TRY IT: Could you restate every entry word for word, leaving the pictures out?

RECORDS TO PROCESS:
Content starts
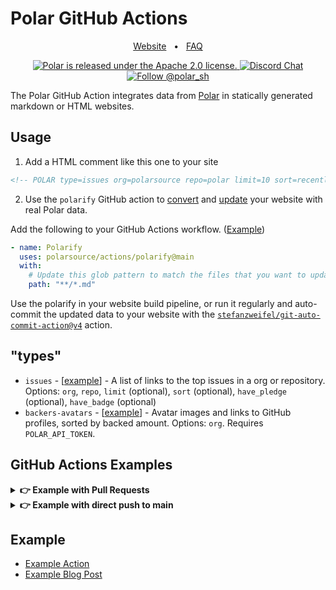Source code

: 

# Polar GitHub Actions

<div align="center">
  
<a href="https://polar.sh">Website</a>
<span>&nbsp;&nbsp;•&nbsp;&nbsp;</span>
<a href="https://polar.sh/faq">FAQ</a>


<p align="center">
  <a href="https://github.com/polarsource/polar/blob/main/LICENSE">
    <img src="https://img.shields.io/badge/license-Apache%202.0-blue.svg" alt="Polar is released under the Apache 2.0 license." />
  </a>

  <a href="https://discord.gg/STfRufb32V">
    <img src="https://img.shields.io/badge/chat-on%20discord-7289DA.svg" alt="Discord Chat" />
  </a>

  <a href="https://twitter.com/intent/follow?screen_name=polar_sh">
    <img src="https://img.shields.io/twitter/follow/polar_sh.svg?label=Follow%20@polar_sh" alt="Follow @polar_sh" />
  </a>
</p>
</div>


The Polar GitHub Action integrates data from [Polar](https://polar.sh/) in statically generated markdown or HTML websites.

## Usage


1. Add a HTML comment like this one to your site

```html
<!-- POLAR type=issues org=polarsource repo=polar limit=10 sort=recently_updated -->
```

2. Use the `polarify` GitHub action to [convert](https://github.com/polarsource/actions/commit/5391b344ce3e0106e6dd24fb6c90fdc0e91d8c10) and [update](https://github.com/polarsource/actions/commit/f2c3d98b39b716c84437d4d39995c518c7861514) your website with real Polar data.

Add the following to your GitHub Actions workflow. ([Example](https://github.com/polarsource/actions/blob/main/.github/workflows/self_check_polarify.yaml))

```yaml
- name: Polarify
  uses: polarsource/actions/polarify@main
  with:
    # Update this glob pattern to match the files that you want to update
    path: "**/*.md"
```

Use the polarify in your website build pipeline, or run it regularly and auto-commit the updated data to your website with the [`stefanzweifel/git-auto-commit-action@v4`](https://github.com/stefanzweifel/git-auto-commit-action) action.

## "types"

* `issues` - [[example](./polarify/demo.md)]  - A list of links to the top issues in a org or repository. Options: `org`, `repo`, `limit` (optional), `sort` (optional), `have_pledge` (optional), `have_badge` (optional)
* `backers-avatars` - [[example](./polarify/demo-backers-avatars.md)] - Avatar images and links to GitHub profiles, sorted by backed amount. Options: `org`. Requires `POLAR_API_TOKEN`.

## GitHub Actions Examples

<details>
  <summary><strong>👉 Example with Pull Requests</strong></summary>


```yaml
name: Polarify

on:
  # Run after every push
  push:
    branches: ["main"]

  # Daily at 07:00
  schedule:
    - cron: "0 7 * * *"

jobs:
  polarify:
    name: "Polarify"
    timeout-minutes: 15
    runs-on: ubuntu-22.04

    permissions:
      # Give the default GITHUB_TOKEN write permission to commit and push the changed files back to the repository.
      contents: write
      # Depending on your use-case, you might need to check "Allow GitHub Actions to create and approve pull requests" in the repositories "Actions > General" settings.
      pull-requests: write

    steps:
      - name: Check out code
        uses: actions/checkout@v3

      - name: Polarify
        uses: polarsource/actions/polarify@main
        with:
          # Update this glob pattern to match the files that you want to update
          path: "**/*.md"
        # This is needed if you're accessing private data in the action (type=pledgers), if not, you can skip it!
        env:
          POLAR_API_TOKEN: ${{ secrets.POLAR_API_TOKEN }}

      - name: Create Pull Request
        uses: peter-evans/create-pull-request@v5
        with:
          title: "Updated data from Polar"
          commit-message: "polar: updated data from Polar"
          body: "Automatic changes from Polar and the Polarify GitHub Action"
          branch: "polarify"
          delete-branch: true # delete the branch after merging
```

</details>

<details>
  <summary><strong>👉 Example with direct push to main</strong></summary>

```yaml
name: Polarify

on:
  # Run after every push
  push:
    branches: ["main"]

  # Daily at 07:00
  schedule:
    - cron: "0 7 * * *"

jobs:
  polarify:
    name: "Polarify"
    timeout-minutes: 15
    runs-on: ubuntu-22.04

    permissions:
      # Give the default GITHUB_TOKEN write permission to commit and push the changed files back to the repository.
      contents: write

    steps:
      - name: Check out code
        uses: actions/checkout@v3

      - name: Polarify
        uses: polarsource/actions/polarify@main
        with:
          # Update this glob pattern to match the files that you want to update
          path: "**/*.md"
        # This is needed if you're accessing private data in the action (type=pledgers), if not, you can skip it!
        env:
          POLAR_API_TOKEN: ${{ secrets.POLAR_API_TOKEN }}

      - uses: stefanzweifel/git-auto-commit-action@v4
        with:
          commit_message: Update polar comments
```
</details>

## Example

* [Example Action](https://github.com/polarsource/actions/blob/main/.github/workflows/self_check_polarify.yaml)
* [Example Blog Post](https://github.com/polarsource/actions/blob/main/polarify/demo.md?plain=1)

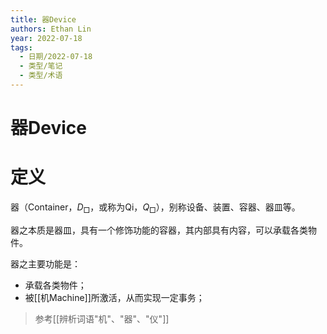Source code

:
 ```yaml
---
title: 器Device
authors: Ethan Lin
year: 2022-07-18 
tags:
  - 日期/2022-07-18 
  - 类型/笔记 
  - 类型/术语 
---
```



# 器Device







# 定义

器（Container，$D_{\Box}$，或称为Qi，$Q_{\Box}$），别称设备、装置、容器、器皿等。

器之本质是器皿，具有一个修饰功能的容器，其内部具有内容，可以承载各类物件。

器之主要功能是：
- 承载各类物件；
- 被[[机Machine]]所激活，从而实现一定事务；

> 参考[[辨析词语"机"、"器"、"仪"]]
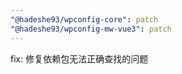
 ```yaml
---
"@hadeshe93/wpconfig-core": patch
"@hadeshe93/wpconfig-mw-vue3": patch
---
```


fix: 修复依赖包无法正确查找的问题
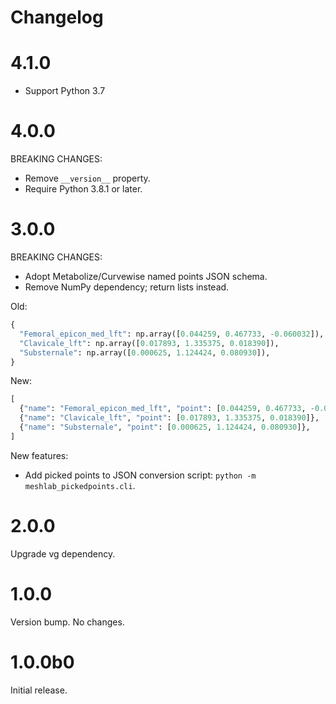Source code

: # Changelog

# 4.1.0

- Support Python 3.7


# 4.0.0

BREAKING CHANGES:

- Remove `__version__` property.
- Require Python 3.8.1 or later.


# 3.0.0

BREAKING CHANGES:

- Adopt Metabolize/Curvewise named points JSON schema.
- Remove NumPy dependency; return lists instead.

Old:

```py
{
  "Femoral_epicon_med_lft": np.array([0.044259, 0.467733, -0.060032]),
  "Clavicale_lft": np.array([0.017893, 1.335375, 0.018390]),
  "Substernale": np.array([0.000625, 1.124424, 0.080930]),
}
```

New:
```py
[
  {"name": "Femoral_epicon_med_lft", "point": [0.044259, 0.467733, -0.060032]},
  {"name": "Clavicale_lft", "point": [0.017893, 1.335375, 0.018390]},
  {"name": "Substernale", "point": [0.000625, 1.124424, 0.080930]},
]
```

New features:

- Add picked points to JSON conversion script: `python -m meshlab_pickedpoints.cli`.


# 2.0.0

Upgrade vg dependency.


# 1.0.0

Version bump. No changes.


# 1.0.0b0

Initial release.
Content ends
EXERCISE OUTPUT:
Source code

: 

# Polar GitHub Actions

<div align="center">
  
<a href="https://polar.sh">Website</a>
<span>&nbsp;&nbsp;•&nbsp;&nbsp;</span>
<a href="https://polar.sh/faq">FAQ</a>


<p align="center">
  <a href="https://github.com/polarsource/polar/blob/main/LICENSE">
    <img src="https://img.shields.io/badge/license-Apache%202.0-blue.svg" alt="Polar is released under the Apache 2.0 license." />
  </a>

  <a href="https://discord.gg/STfRufb32V">
    <img src="https://img.shields.io/badge/chat-on%20discord-7289DA.svg" alt="Discord Chat" />
  </a>

  <a href="https://twitter.com/intent/follow?screen_name=polar_sh">
    <img src="https://img.shields.io/twitter/follow/polar_sh.svg?label=Follow%20@polar_sh" alt="Follow @polar_sh" />
  </a>
</p>
</div>


The Polar GitHub Action integrates data from [Polar](https://polar.sh/) in statically generated markdown or HTML websites.

## Usage


1. Add a HTML comment like this one to your site

```html
<!-- POLAR type=issues org=polarsource repo=polar limit=10 sort=recently_updated -->
```

2. Use the `polarify` GitHub action to [convert](https://github.com/polarsource/actions/commit/5391b344ce3e0106e6dd24fb6c90fdc0e91d8c10) and [update](https://github.com/polarsource/actions/commit/f2c3d98b39b716c84437d4d39995c518c7861514) your website with real Polar data.

Add the following to your GitHub Actions workflow. ([Example](https://github.com/polarsource/actions/blob/main/.github/workflows/self_check_polarify.yaml))

```yaml
- name: Polarify
  uses: polarsource/actions/polarify@main
  with:
    # Update this glob pattern to match the files that you want to update
    path: "**/*.md"
```

Use the polarify in your website build pipeline, or run it regularly and auto-commit the updated data to your website with the [`stefanzweifel/git-auto-commit-action@v4`](https://github.com/stefanzweifel/git-auto-commit-action) action.

## "types"

* `issues` - [[example](./polarify/demo.md)]  - A list of links to the top issues in a org or repository. Options: `org`, `repo`, `limit` (optional), `sort` (optional), `have_pledge` (optional), `have_badge` (optional)
* `backers-avatars` - [[example](./polarify/demo-backers-avatars.md)] - Avatar images and links to GitHub profiles, sorted by backed amount. Options: `org`. Requires `POLAR_API_TOKEN`.

## GitHub Actions Examples

<details>
  <summary><strong>👉 Example with Pull Requests</strong></summary>


```yaml
name: Polarify

on:
  # Run after every push
  push:
    branches: ["main"]

  # Daily at 07:00
  schedule:
    - cron: "0 7 * * *"

jobs:
  polarify:
    name: "Polarify"
    timeout-minutes: 15
    runs-on: ubuntu-22.04

    permissions:
      # Give the default GITHUB_TOKEN write permission to commit and push the changed files back to the repository.
      contents: write
      # Depending on your use-case, you might need to check "Allow GitHub Actions to create and approve pull requests" in the repositories "Actions > General" settings.
      pull-requests: write

    steps:
      - name: Check out code
        uses: actions/checkout@v3

      - name: Polarify
        uses: polarsource/actions/polarify@main
        with:
          # Update this glob pattern to match the files that you want to update
          path: "**/*.md"
        # This is needed if you're accessing private data in the action (type=pledgers), if not, you can skip it!
        env:
          POLAR_API_TOKEN: ${{ secrets.POLAR_API_TOKEN }}

      - name: Create Pull Request
        uses: peter-evans/create-pull-request@v5
        with:
          title: "Updated data from Polar"
          commit-message: "polar: updated data from Polar"
          body: "Automatic changes from Polar and the Polarify GitHub Action"
          branch: "polarify"
          delete-branch: true # delete the branch after merging
```

</details>

<details>
  <summary><strong>👉 Example with direct push to main</strong></summary>

```yaml
name: Polarify

on:
  # Run after every push
  push:
    branches: ["main"]

  # Daily at 07:00
  schedule:
    - cron: "0 7 * * *"

jobs:
  polarify:
    name: "Polarify"
    timeout-minutes: 15
    runs-on: ubuntu-22.04

    permissions:
      # Give the default GITHUB_TOKEN write permission to commit and push the changed files back to the repository.
      contents: write

    steps:
      - name: Check out code
        uses: actions/checkout@v3

      - name: Polarify
        uses: polarsource/actions/polarify@main
        with:
          # Update this glob pattern to match the files that you want to update
          path: "**/*.md"
        # This is needed if you're accessing private data in the action (type=pledgers), if not, you can skip it!
        env:
          POLAR_API_TOKEN: ${{ secrets.POLAR_API_TOKEN }}

      - uses: stefanzweifel/git-auto-commit-action@v4
        with:
          commit_message: Update polar comments
```
</details>

## Example

* [Example Action](https://github.com/polarsource/actions/blob/main/.github/workflows/self_check_polarify.yaml)
* [Example Blog Post](https://github.com/polarsource/actions/blob/main/polarify/demo.md?plain=1)

Source code

:
 ```yaml
---
title: 器Device
authors: Ethan Lin
year: 2022-07-18 
tags:
  - 日期/2022-07-18 
  - 类型/笔记 
  - 类型/术语 
---
```



# 器Device







# 定义

器（Container，$D_{\Box}$，或称为Qi，$Q_{\Box}$），别称设备、装置、容器、器皿等。

器之本质是器皿，具有一个修饰功能的容器，其内部具有内容，可以承载各类物件。

器之主要功能是：
- 承载各类物件；
- 被[[机Machine]]所激活，从而实现一定事务；

> 参考[[辨析词语"机"、"器"、"仪"]]
 ```yaml
---
"@hadeshe93/wpconfig-core": patch
"@hadeshe93/wpconfig-mw-vue3": patch
---
```


fix: 修复依赖包无法正确查找的问题
Source code

: # Changelog

# 4.1.0

- Support Python 3.7


# 4.0.0

BREAKING CHANGES:

- Remove `__version__` property.
- Require Python 3.8.1 or later.


# 3.0.0

BREAKING CHANGES:

- Adopt Metabolize/Curvewise named points JSON schema.
- Remove NumPy dependency; return lists instead.

Old:

```py
{
  "Femoral_epicon_med_lft": np.array([0.044259, 0.467733, -0.060032]),
  "Clavicale_lft": np.array([0.017893, 1.335375, 0.018390]),
  "Substernale": np.array([0.000625, 1.124424, 0.080930]),
}
```

New:
```py
[
  {"name": "Femoral_epicon_med_lft", "point": [0.044259, 0.467733, -0.060032]},
  {"name": "Clavicale_lft", "point": [0.017893, 1.335375, 0.018390]},
  {"name": "Substernale", "point": [0.000625, 1.124424, 0.080930]},
]
```

New features:

- Add picked points to JSON conversion script: `python -m meshlab_pickedpoints.cli`.


# 2.0.0

Upgrade vg dependency.


# 1.0.0

Version bump. No changes.


# 1.0.0b0

Initial release.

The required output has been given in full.